Dataset:
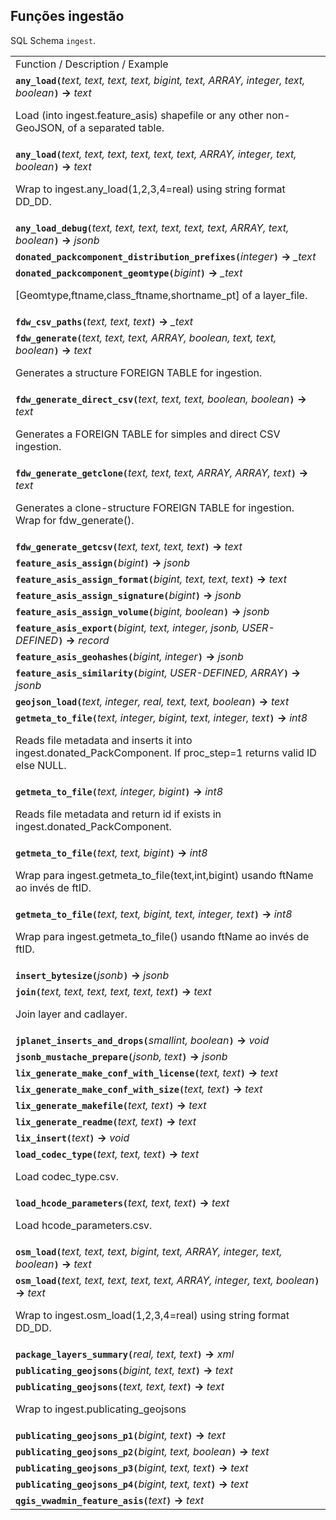 
## Funções ingestão

SQL Schema `ingest`.


<table>
<tr><td> Function / Description / Example </td></tr>
<tr>
<td>
<b><code>any_load(</code></b><i>text, text, text, text, bigint, text, ARRAY, integer, text, boolean</i><b><code>)</code> → </b> <i>text</i>
<p class="pgdoc_comment">Load (into ingest.feature_asis) shapefile or any other non-GeoJSON, of a separated table.</p>  
</td>
</tr><tr>
<td>
<b><code>any_load(</code></b><i>text, text, text, text, text, text, ARRAY, integer, text, boolean</i><b><code>)</code> → </b> <i>text</i>
<p class="pgdoc_comment">Wrap to ingest.any_load(1,2,3,4=real) using string format DD_DD.</p>  
</td>
</tr><tr>
<td>
<b><code>any_load_debug(</code></b><i>text, text, text, text, text, text, ARRAY, text, boolean</i><b><code>)</code> → </b> <i>jsonb</i>
</td>
</tr><tr>
<td>
<b><code>donated_packcomponent_distribution_prefixes(</code></b><i>integer</i><b><code>)</code> → </b> <i>_text</i>
</td>
</tr><tr>
<td>
<b><code>donated_packcomponent_geomtype(</code></b><i>bigint</i><b><code>)</code> → </b> <i>_text</i>
<p class="pgdoc_comment">[Geomtype,ftname,class_ftname,shortname_pt] of a layer_file.</p>  
</td>
</tr><tr>
<td>
<b><code>fdw_csv_paths(</code></b><i>text, text, text</i><b><code>)</code> → </b> <i>_text</i>
</td>
</tr><tr>
<td>
<b><code>fdw_generate(</code></b><i>text, text, text, ARRAY, boolean, text, text, boolean</i><b><code>)</code> → </b> <i>text</i>
<p class="pgdoc_comment">Generates a structure FOREIGN TABLE for ingestion.</p>  
</td>
</tr><tr>
<td>
<b><code>fdw_generate_direct_csv(</code></b><i>text, text, text, boolean, boolean</i><b><code>)</code> → </b> <i>text</i>
<p class="pgdoc_comment">Generates a FOREIGN TABLE for simples and direct CSV ingestion.</p>  
</td>
</tr><tr>
<td>
<b><code>fdw_generate_getclone(</code></b><i>text, text, text, ARRAY, ARRAY, text</i><b><code>)</code> → </b> <i>text</i>
<p class="pgdoc_comment">Generates a clone-structure FOREIGN TABLE for ingestion. Wrap for fdw_generate().</p>  
</td>
</tr><tr>
<td>
<b><code>fdw_generate_getcsv(</code></b><i>text, text, text, text</i><b><code>)</code> → </b> <i>text</i>
</td>
</tr><tr>
<td>
<b><code>feature_asis_assign(</code></b><i>bigint</i><b><code>)</code> → </b> <i>jsonb</i>
</td>
</tr><tr>
<td>
<b><code>feature_asis_assign_format(</code></b><i>bigint, text, text, text</i><b><code>)</code> → </b> <i>text</i>
</td>
</tr><tr>
<td>
<b><code>feature_asis_assign_signature(</code></b><i>bigint</i><b><code>)</code> → </b> <i>jsonb</i>
</td>
</tr><tr>
<td>
<b><code>feature_asis_assign_volume(</code></b><i>bigint, boolean</i><b><code>)</code> → </b> <i>jsonb</i>
</td>
</tr><tr>
<td>
<b><code>feature_asis_export(</code></b><i>bigint, text, integer, jsonb, USER-DEFINED</i><b><code>)</code> → </b> <i>record</i>
</td>
</tr><tr>
<td>
<b><code>feature_asis_geohashes(</code></b><i>bigint, integer</i><b><code>)</code> → </b> <i>jsonb</i>
</td>
</tr><tr>
<td>
<b><code>feature_asis_similarity(</code></b><i>bigint, USER-DEFINED, ARRAY</i><b><code>)</code> → </b> <i>jsonb</i>
</td>
</tr><tr>
<td>
<b><code>geojson_load(</code></b><i>text, integer, real, text, text, boolean</i><b><code>)</code> → </b> <i>text</i>
</td>
</tr><tr>
<td>
<b><code>getmeta_to_file(</code></b><i>text, integer, bigint, text, integer, text</i><b><code>)</code> → </b> <i>int8</i>
<p class="pgdoc_comment">Reads file metadata and inserts it into ingest.donated_PackComponent. If proc_step=1 returns valid ID else NULL.</p>  
</td>
</tr><tr>
<td>
<b><code>getmeta_to_file(</code></b><i>text, integer, bigint</i><b><code>)</code> → </b> <i>int8</i>
<p class="pgdoc_comment">Reads file metadata and return id if exists in ingest.donated_PackComponent.</p>  
</td>
</tr><tr>
<td>
<b><code>getmeta_to_file(</code></b><i>text, text, bigint</i><b><code>)</code> → </b> <i>int8</i>
<p class="pgdoc_comment">Wrap para ingest.getmeta_to_file(text,int,bigint) usando ftName ao invés de ftID.</p>  
</td>
</tr><tr>
<td>
<b><code>getmeta_to_file(</code></b><i>text, text, bigint, text, integer, text</i><b><code>)</code> → </b> <i>int8</i>
<p class="pgdoc_comment">Wrap para ingest.getmeta_to_file() usando ftName ao invés de ftID.</p>  
</td>
</tr><tr>
<td>
<b><code>insert_bytesize(</code></b><i>jsonb</i><b><code>)</code> → </b> <i>jsonb</i>
</td>
</tr><tr>
<td>
<b><code>join(</code></b><i>text, text, text, text, text, text</i><b><code>)</code> → </b> <i>text</i>
<p class="pgdoc_comment">Join layer and cadlayer.</p>  
</td>
</tr><tr>
<td>
<b><code>jplanet_inserts_and_drops(</code></b><i>smallint, boolean</i><b><code>)</code> → </b> <i>void</i>
</td>
</tr><tr>
<td>
<b><code>jsonb_mustache_prepare(</code></b><i>jsonb, text</i><b><code>)</code> → </b> <i>jsonb</i>
</td>
</tr><tr>
<td>
<b><code>lix_generate_make_conf_with_license(</code></b><i>text, text</i><b><code>)</code> → </b> <i>text</i>
</td>
</tr><tr>
<td>
<b><code>lix_generate_make_conf_with_size(</code></b><i>text, text</i><b><code>)</code> → </b> <i>text</i>
</td>
</tr><tr>
<td>
<b><code>lix_generate_makefile(</code></b><i>text, text</i><b><code>)</code> → </b> <i>text</i>
</td>
</tr><tr>
<td>
<b><code>lix_generate_readme(</code></b><i>text, text</i><b><code>)</code> → </b> <i>text</i>
</td>
</tr><tr>
<td>
<b><code>lix_insert(</code></b><i>text</i><b><code>)</code> → </b> <i>void</i>
</td>
</tr><tr>
<td>
<b><code>load_codec_type(</code></b><i>text, text, text</i><b><code>)</code> → </b> <i>text</i>
<p class="pgdoc_comment">Load codec_type.csv.</p>  
</td>
</tr><tr>
<td>
<b><code>load_hcode_parameters(</code></b><i>text, text, text</i><b><code>)</code> → </b> <i>text</i>
<p class="pgdoc_comment">Load hcode_parameters.csv.</p>  
</td>
</tr><tr>
<td>
<b><code>osm_load(</code></b><i>text, text, text, bigint, text, ARRAY, integer, text, boolean</i><b><code>)</code> → </b> <i>text</i>
</td>
</tr><tr>
<td>
<b><code>osm_load(</code></b><i>text, text, text, text, text, ARRAY, integer, text, boolean</i><b><code>)</code> → </b> <i>text</i>
<p class="pgdoc_comment">Wrap to ingest.osm_load(1,2,3,4=real) using string format DD_DD.</p>  
</td>
</tr><tr>
<td>
<b><code>package_layers_summary(</code></b><i>real, text, text</i><b><code>)</code> → </b> <i>xml</i>
</td>
</tr><tr>
<td>
<b><code>publicating_geojsons(</code></b><i>bigint, text, text</i><b><code>)</code> → </b> <i>text</i>
</td>
</tr><tr>
<td>
<b><code>publicating_geojsons(</code></b><i>text, text, text</i><b><code>)</code> → </b> <i>text</i>
<p class="pgdoc_comment">Wrap to ingest.publicating_geojsons</p>  
</td>
</tr><tr>
<td>
<b><code>publicating_geojsons_p1(</code></b><i>bigint, text</i><b><code>)</code> → </b> <i>text</i>
</td>
</tr><tr>
<td>
<b><code>publicating_geojsons_p2(</code></b><i>bigint, text, boolean</i><b><code>)</code> → </b> <i>text</i>
</td>
</tr><tr>
<td>
<b><code>publicating_geojsons_p3(</code></b><i>bigint, text, text</i><b><code>)</code> → </b> <i>text</i>
</td>
</tr><tr>
<td>
<b><code>publicating_geojsons_p4(</code></b><i>bigint, text, text</i><b><code>)</code> → </b> <i>text</i>
</td>
</tr><tr>
<td>
<b><code>qgis_vwadmin_feature_asis(</code></b><i>text</i><b><code>)</code> → </b> <i>text</i>
</td>
</tr>
</table>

Your objective:
Only lines of the material that contain the word "Reads" belong in the answer; copy each one.

Output for this exercise:
<p class="pgdoc_comment">Reads file metadata and inserts it into ingest.donated_PackComponent. If proc_step=1 returns valid ID else NULL.</p>  
<p class="pgdoc_comment">Reads file metadata and return id if exists in ingest.donated_PackComponent.</p>  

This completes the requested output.